V (09:01:36.023) command_lib: Token: {+CSQ: 99,99}

} (09:01:36.028) command_lib: Token: {

V (09:01:36.032) command_lib: Token: {OK}

I (09:01:36.037) Modem: Signal quality: rssi=99, ber=99 V (09:01:37.042) command_lib: get_signal_quality V (09:01:37.043) command_lib: generic_get_string V (09:01:37.048) command_lib: Token: {AT+CSQ}

V (09:01:37.048) command_lib: Token: {+CSQ: 99,99}

} (09:01:37.051) command_lib: Token: {

V (09:01:37.055) command_lib: Token: {OK}

I (09:01:37.059) Modem: Signal quality: rssi=99, ber=99 V (09:01:38.064) command_lib: get_signal_quality V (09:01:38.065) command_lib: generic_get_string V (09:01:38.070) command_lib: Token: {AT+CSQ}

V (09:01:38.070) command_lib: Token: {+CSQ: 21,99}

} (09:01:38.073) command_lib: Token: {

V (09:01:38.077) command_lib: Token: {OK}

I (09:01:38.081) Modem: Signal quality: rssi=21, ber=99 E (31631) task_wdt: Task watchdog got triggered. The following tasks did not reset the watchdog in time: E (31631) task_wdt: - main (CPU 0) E (31631) task_wdt: Tasks currently running: E (31631) task_wdt: CPU 0: sys_evt E (31631) task_wdt: CPU 1: IDLE E (31631) task_wdt: Aborting.

david-cermak commented 7 months ago

That is exactly what happens: The HTTP connections fail but there are no events from PPP even after enabling CONFIG_PPP_NOTIFY_PHASE_SUPPORT and ppp_phase_event_enabled.

Yes, this possibly means the connection got unstable somewhere between the device and the cellular network, but the PPP connection and lower layers are stable.
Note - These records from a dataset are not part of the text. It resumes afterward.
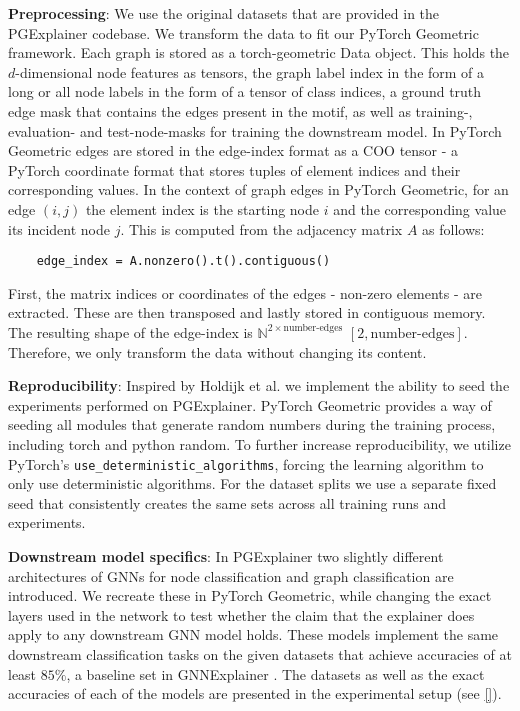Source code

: \textbf{Preprocessing}: We use the original datasets that are provided in the PGExplainer codebase. We transform the data to fit our PyTorch Geometric framework. Each graph is stored as a torch-geometric Data object. This holds the $d$-dimensional node features as tensors, the graph label index in the form of a long or all node labels in the form of a tensor of class indices, a ground truth edge mask that contains the edges present in the motif, as well as training-, evaluation- and test-node-masks for training the downstream model. In PyTorch Geometric edges are stored in the edge-index format as a COO tensor - a PyTorch coordinate format that stores tuples of element indices and their corresponding values. In the context of graph edges in PyTorch Geometric, for an edge $(i,j)$ the element index is the starting node $i$ and the corresponding value its incident node $j$. This is computed from the adjacency matrix $A$ as follows:
\begin{verbatim}
    edge_index = A.nonzero().t().contiguous()
\end{verbatim}
First, the matrix indices or coordinates of the edges - non-zero elements - are extracted. These are then transposed and lastly stored in contiguous memory. The resulting shape of the edge-index is $\mathbb{N}^{2\times \text{number-edges}}$ $[2, \text{number-edges}]$. Therefore, we only transform the data without changing its content. \bigskip

\textbf{Reproducibility}: Inspired by Holdijk et al. \cite{holdijk2021re} we implement the ability to seed the experiments performed on PGExplainer. PyTorch Geometric provides a way of seeding all modules that generate random numbers during the training process, including torch and python random.
To further increase reproducibility, we utilize PyTorch's \verb|use_deterministic_algorithms|, forcing the learning algorithm to only use deterministic algorithms. For the dataset splits we use a separate fixed seed that consistently creates the same sets across all training runs and experiments.\bigskip

\textbf{Downstream model specifics}: In PGExplainer two slightly different architectures of GNNs for node classification and graph classification are introduced. We recreate these in PyTorch Geometric, while changing the exact layers used in the network to test whether the claim that the explainer does apply to any downstream GNN model holds. These models implement the same downstream classification tasks on the given datasets that achieve accuracies of at least $85\%$, a baseline set in GNNExplainer \cite{}. The datasets as well as the exact accuracies of each of the models are presented in the experimental setup (see \ref{}). 

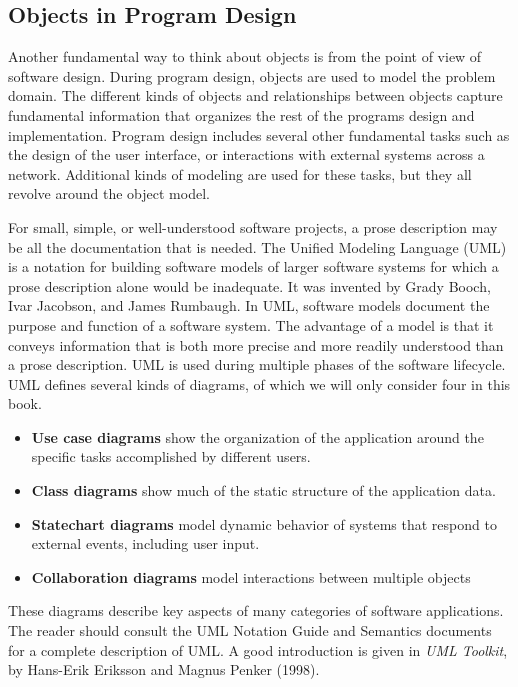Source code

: \subsection[Objects in Program Design]{Objects in Program Design}
Another fundamental way to think about objects is
from the point of view of software design. During program design,
objects are used to model the problem domain. The different kinds of
objects and relationships between objects capture fundamental
information that organizes the rest of the program{\textquotesingle}s
design and implementation. Program design includes several other
fundamental tasks such as the design of the user interface, or
interactions with external systems across a network. Additional kinds
of modeling are used for these tasks, but they all revolve around the
object model.

For small, simple, or well-understood software projects, a prose description
may be all the documentation that is needed. The Unified Modeling Language
(UML) is a notation for building software models of larger software
systems for which a prose description alone would be inadequate. It was
invented by Grady Booch, Ivar Jacobson, and James Rumbaugh. In UML, software
models document the purpose and function of a software system.
The advantage of a model is that it conveys
information that is both more precise and more readily understood than
a prose description. UML is used during multiple phases of the software
lifecycle. UML defines several kinds of diagrams, of which we will only
consider four in this book.

\begin{itemize}
\item \textbf{Use case diagrams} show the organization of the
application around the specific tasks accomplished by different users.
\item \textbf{Class diagrams} show much of the static structure of the
application data.
\item \textbf{Statechart diagrams} model dynamic behavior of systems
that respond to external events, including user input.
\item \textbf{Collaboration diagrams} model interactions between
multiple objects
\end{itemize}
These diagrams describe key aspects of many categories of software
applications. The reader should consult the UML Notation Guide and
Semantics documents for a complete description of UML. A good
introduction is given in \textit{UML Toolkit}, by Hans-Erik Eriksson
and Magnus Penker (1998).

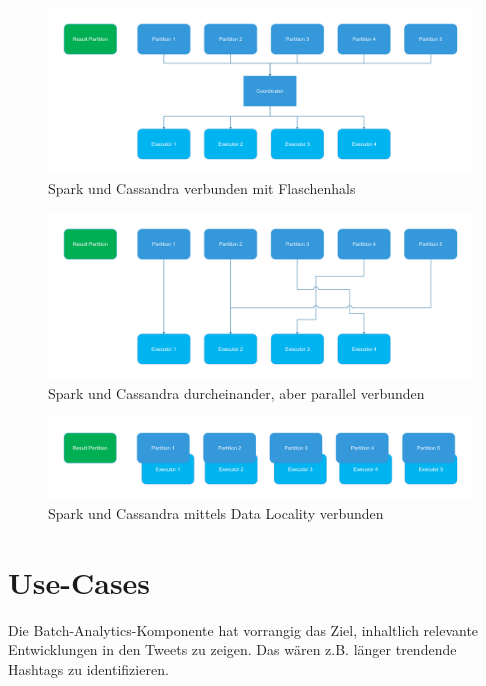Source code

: \begin{figure}
\centering
\includegraphics[width=\textwidth]{bilder/eigene20PrC3A4sentation-img1.png}
\caption{Spark und Cassandra verbunden mit Flaschenhals}
\end{figure}


\begin{figure}
\centering
\includegraphics[width=\textwidth]{bilder/eigene20PrC3A4sentation-img2.png}
\caption{Spark und Cassandra durcheinander, aber parallel verbunden}
\end{figure}


\begin{figure}
\centering
\includegraphics[width=\textwidth]{bilder/eigene20PrC3A4sentation-img3.png}
\caption{Spark und Cassandra mittels Data Locality verbunden}
\end{figure}


\section{Use-Cases}
Die Batch-Analytics-Komponente hat vorrangig das Ziel, inhaltlich
relevante Entwicklungen in den Tweets zu zeigen. Das wären z.B. länger
trendende Hashtags zu identifizieren.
There's not much that could be done on the modem layer, the only suggestion would be to periodically check connection on the application layers, like pinging some addresses, using TCP keepalive, MQTT pings, etc.
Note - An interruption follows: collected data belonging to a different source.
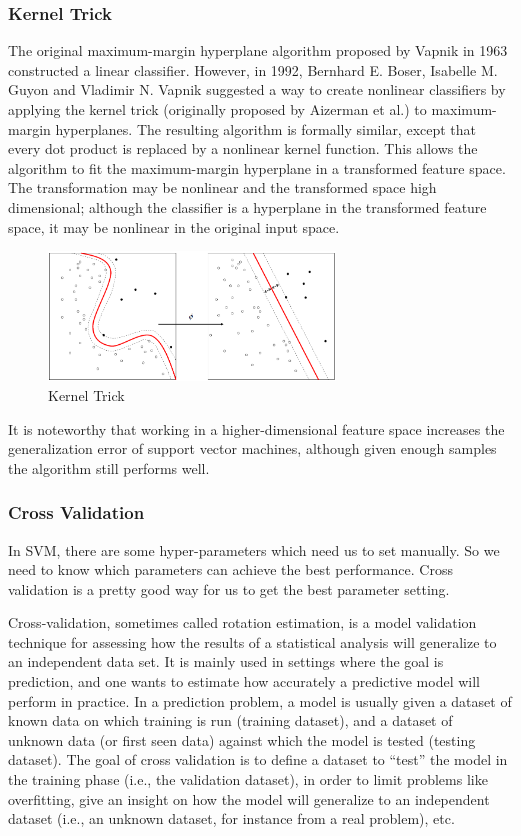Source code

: \documentclass[conference]{IEEEtran}
\begin{document}
\subsubsection{Kernel Trick}
The original maximum-margin hyperplane algorithm proposed by Vapnik in 1963 constructed a linear classifier. However, in 1992, Bernhard E. Boser, Isabelle M. Guyon and Vladimir N. Vapnik suggested a way to create nonlinear classifiers by applying the kernel trick (originally proposed by Aizerman et al.\cite{Aizerman67theoretical}) to maximum-margin hyperplanes.\cite{Boser92atraining} The resulting algorithm is formally similar, except that every dot product is replaced by a nonlinear kernel function. This allows the algorithm to fit the maximum-margin hyperplane in a transformed feature space. The transformation may be nonlinear and the transformed space high dimensional; although the classifier is a hyperplane in the transformed feature space, it may be nonlinear in the original input space.

\begin{figure}[H]
\centering
\includegraphics[width=3in]{svm2.png}
\caption{Kernel Trick}
\end{figure}

It is noteworthy that working in a higher-dimensional feature space increases the generalization error of support vector machines, although given enough samples the algorithm still performs well.\cite{NIPS2012-4500}
\subsubsection{Cross Validation}
In SVM, there are some hyper-parameters which need us to set manually. So we need to know which parameters can achieve the best performance. Cross validation is a pretty good way for us to get the best parameter setting.

Cross-validation, sometimes called rotation estimation, is a model validation technique for assessing how the results of a statistical analysis will generalize to an independent data set. It is mainly used in settings where the goal is prediction, and one wants to estimate how accurately a predictive model will perform in practice. In a prediction problem, a model is usually given a dataset of known data on which training is run (training dataset), and a dataset of unknown data (or first seen data) against which the model is tested (testing dataset). The goal of cross validation is to define a dataset to ``test'' the model in the training phase (i.e., the validation dataset), in order to limit problems like overfitting, give an insight on how the model will generalize to an independent dataset (i.e., an unknown dataset, for instance from a real problem), etc.
\end{document}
I'm considering using CMUX mode so that at least I can check the IP address continuously.

I think that's probably not needed after all (in your application), as checking the IP address makes only sense before you start connecting.

but at this point the watchdog ends up being triggered.

The log says that the main didn't reset the task WDT, adding a TaskDelay(~20ms) before checking the signal should help

Taking a look at the example it doesn't seem like I'm doing anything differently.

A quick and easy check is to run the (unchanged) example with your device. Chances are that there might still be some issues with CMUX mode with your device SIM7080G (never tested CMUX mode with this device, but already got one and going to check it soon)

theluc6234 commented 7 months ago

I have seen the issue device lost IP after running for a day, after research I think this is due to DHCP Lease Renewal: If your IoT device is obtaining its IP address dynamically using DHCP (Dynamic Host Configuration Protocol), the lease duration provided by the ISP might be expiring after a day. This would require the device to renew its IP address periodically. Ensure that your device is configured to renew its DHCP lease appropriately. I am looking for a way to retrieve the IP address instead of hard reset device.

mbastida123 commented 7 months ago

I have seen the issue device lost IP after running for a day, after research I think this is due to DHCP Lease Renewal: If your IoT device is obtaining its IP address dynamically using DHCP (Dynamic Host Configuration Protocol), the lease duration provided by the ISP might be expiring after a day. This would require the device to renew its IP address periodically. Ensure that your device is configured to renew its DHCP lease appropriately. I am looking for a way to retrieve the IP address instead of hard reset device.

I don't think this is a issue for us. Due to power usage concerns we only connect to the internet once or twice a day and this connection (if there isn't an OTA update pending) lasts fors 30-40 seconds.